Date Full Report Received

06/16/2009

Date Abstract Report Received

06/16/2009

Investigation

Institution: ,
Primary Investigator:
Co-Investigators: Nathan Krueger

Campylobacter spp. are now estimated to be the leading bacterial cause of human foodborne illness in the United States, causing more than a million human illnesses at a cost exceeding $1 billion dollars annually. Swine carry high numbers of Campylobacter coli and occasionally can carry high numbers of the more pathogenic strain, Campylobacter jejuni. This project was conducted to further research and development of a potential anti-Campylobacter intervention showing promise to reduce these foodborne pathogens in pigs. Our laboratory studies confirmed that two compounds, diphenyliodonium chloride and thymol, each exhibit significant and persistent Campylobacter-killing activity when administered to mixed populations of swine fecal bacteria at doses as low as 0.01 and 1.0 mM, respectively. Results from two pig feeding studies revealed that neither compound adversely affected dry matter intake or live weight gain when fed for 7 days in diets supplemented with less than or equal to 0.00042% diphenyliodonium chloride or 0.0201% thymol (wt/wt).

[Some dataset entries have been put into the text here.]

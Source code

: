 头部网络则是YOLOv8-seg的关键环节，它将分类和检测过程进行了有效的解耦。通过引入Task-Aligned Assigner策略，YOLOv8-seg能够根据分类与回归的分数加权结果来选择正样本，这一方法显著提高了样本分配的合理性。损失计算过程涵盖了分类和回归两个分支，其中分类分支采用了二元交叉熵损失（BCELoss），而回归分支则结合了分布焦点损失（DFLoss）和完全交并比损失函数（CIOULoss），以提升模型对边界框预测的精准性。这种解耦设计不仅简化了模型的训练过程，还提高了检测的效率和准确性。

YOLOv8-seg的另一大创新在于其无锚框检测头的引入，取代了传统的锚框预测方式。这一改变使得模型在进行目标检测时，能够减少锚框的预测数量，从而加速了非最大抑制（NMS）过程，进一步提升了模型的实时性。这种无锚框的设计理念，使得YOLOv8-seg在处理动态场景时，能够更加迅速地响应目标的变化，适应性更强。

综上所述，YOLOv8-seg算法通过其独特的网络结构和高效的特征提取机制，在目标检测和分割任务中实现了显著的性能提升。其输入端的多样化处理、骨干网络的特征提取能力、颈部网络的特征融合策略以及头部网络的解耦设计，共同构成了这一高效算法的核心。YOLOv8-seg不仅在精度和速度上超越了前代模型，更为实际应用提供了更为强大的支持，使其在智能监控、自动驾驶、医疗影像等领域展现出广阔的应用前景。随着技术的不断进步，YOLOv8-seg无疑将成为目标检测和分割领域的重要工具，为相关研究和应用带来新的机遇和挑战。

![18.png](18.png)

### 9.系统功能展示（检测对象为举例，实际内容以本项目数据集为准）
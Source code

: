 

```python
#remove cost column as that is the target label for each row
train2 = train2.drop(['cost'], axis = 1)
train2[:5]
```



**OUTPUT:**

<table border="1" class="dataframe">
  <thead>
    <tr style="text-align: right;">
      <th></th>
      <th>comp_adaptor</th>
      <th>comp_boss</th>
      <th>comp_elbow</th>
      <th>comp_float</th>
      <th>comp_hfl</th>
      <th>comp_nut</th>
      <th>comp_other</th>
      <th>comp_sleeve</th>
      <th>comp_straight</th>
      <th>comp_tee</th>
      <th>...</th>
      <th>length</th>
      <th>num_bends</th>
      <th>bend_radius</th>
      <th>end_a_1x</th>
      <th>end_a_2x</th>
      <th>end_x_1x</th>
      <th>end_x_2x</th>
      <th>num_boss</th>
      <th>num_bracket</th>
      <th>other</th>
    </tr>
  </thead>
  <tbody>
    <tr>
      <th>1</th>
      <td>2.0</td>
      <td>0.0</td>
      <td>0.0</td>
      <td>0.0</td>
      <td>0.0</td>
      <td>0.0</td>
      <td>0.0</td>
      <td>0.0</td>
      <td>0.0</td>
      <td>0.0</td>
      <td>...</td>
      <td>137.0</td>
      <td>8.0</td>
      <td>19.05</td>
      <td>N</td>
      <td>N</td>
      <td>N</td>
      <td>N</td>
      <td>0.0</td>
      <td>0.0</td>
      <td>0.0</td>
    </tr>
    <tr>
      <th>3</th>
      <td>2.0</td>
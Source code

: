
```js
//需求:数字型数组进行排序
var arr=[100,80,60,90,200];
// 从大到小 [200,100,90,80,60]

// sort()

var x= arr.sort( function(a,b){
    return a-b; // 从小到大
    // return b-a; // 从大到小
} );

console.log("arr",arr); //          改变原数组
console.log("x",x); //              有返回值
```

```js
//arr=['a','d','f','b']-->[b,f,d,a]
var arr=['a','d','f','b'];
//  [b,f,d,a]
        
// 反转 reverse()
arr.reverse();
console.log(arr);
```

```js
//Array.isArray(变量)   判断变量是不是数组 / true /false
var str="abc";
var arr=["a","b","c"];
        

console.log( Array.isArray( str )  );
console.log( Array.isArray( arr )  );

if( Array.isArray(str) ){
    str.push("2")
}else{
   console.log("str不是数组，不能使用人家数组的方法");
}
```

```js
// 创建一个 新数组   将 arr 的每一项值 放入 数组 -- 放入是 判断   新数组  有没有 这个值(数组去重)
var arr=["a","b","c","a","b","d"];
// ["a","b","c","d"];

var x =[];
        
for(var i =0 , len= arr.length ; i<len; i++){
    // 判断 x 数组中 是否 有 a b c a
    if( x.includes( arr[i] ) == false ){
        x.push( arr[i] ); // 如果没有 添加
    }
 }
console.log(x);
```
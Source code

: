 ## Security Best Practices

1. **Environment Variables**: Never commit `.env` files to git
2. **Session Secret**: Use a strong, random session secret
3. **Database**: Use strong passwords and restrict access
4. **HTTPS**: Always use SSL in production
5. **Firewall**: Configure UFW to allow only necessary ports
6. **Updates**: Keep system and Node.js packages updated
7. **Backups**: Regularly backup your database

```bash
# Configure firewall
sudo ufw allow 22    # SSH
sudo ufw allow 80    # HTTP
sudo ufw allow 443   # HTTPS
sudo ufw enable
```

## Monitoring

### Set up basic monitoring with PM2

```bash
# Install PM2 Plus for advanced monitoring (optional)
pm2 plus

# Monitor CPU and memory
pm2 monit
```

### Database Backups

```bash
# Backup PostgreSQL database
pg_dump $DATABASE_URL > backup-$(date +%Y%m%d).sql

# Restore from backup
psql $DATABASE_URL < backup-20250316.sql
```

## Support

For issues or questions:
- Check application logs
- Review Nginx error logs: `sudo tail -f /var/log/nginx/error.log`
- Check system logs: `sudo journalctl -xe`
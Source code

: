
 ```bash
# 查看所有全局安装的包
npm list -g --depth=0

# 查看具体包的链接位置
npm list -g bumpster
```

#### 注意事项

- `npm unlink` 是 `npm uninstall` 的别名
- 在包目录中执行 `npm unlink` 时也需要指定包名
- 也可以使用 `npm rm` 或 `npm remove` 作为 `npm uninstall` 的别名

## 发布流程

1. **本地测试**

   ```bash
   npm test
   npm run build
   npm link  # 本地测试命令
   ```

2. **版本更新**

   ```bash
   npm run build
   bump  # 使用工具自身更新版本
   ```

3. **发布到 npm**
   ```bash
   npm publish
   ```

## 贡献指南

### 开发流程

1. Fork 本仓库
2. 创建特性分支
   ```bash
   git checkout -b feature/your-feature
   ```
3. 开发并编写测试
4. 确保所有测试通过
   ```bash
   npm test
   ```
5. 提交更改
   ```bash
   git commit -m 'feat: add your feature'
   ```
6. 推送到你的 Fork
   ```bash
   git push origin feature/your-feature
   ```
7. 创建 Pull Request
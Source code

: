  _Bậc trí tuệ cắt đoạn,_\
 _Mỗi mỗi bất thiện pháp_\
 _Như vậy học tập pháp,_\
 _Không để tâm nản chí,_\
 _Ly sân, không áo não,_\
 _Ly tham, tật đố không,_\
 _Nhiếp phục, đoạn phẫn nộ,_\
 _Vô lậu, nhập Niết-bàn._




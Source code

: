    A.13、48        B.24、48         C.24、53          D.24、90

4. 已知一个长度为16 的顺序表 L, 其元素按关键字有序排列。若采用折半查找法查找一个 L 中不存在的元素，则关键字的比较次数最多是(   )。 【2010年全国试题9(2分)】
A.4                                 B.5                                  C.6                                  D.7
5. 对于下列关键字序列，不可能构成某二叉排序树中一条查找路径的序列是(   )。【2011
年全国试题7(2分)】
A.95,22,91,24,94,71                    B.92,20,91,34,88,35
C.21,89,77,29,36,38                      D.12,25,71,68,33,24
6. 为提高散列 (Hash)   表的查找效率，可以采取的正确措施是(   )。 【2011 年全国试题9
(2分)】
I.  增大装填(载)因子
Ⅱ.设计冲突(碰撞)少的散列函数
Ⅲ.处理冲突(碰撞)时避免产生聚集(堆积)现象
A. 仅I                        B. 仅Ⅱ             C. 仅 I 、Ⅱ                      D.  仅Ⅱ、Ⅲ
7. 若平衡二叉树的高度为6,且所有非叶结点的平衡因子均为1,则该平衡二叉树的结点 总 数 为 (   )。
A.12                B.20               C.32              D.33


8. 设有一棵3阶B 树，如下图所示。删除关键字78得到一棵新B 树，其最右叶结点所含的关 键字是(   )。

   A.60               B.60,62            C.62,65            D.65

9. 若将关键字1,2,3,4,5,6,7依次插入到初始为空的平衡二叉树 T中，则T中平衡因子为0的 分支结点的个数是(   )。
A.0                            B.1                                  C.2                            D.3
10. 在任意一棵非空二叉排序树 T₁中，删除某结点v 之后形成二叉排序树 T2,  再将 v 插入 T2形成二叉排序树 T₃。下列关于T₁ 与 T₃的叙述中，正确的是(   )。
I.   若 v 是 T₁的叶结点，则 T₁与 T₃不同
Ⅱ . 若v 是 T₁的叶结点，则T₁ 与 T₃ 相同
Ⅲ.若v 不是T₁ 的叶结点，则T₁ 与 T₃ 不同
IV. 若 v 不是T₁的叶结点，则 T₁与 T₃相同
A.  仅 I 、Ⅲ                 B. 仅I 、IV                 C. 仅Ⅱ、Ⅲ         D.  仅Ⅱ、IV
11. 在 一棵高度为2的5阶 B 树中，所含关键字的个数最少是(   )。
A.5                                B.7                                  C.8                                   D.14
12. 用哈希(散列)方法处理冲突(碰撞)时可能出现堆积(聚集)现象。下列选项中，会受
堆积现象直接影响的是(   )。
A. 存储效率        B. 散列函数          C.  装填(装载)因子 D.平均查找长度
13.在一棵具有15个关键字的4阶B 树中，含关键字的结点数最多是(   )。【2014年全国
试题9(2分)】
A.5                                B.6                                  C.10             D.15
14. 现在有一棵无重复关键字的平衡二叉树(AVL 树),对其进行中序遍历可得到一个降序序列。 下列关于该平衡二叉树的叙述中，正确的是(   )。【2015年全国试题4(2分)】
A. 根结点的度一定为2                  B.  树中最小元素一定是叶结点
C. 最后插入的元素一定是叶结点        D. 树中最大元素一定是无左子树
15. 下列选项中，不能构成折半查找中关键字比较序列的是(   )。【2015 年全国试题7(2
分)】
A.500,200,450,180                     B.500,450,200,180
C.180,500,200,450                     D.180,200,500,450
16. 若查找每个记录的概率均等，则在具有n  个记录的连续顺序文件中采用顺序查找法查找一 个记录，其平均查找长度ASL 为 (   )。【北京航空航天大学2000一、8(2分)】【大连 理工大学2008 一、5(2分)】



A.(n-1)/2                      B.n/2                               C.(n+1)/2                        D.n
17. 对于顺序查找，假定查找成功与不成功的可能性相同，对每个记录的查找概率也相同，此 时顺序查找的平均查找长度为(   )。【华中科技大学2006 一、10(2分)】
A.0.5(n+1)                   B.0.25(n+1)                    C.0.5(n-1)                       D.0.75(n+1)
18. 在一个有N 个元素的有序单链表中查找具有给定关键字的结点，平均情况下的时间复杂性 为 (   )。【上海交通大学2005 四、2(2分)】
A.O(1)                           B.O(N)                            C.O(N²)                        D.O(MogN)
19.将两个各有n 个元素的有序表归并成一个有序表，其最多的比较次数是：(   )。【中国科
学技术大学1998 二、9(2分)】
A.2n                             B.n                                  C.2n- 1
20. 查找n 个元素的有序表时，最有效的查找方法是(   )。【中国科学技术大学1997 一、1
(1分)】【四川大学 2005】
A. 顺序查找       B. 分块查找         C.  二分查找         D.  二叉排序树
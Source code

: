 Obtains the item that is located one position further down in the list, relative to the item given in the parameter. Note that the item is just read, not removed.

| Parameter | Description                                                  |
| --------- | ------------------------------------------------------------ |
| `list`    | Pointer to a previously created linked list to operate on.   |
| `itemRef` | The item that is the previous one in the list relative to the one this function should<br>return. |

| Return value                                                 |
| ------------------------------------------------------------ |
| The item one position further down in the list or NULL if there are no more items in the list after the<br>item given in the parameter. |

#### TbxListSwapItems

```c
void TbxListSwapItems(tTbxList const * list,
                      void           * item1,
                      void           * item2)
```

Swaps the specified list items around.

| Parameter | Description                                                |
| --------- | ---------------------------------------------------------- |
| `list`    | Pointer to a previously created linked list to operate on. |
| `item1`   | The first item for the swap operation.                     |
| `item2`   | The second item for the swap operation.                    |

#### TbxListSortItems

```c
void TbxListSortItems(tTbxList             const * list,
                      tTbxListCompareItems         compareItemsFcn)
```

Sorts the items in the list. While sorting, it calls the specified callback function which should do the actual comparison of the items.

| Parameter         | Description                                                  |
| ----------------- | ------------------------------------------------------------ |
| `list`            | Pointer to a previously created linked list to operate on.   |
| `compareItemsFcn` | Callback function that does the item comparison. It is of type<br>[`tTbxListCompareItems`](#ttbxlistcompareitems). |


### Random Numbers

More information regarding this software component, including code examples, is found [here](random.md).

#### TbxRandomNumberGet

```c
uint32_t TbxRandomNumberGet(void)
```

However, these treatments were ineffective in reducing Campylobacter in the lower gut most likely due to their absorption or degration in the stomach or small intestine. These results indicate that while these compounds effectively kill Campylobacter, encapsulation or other protective technologies will ultimately need to be developed to deliver effective concentrations of these compounds to the lower gut to enhance their efficacy against Campylobacter in growing swine. Future studies are planned to test such products in swine.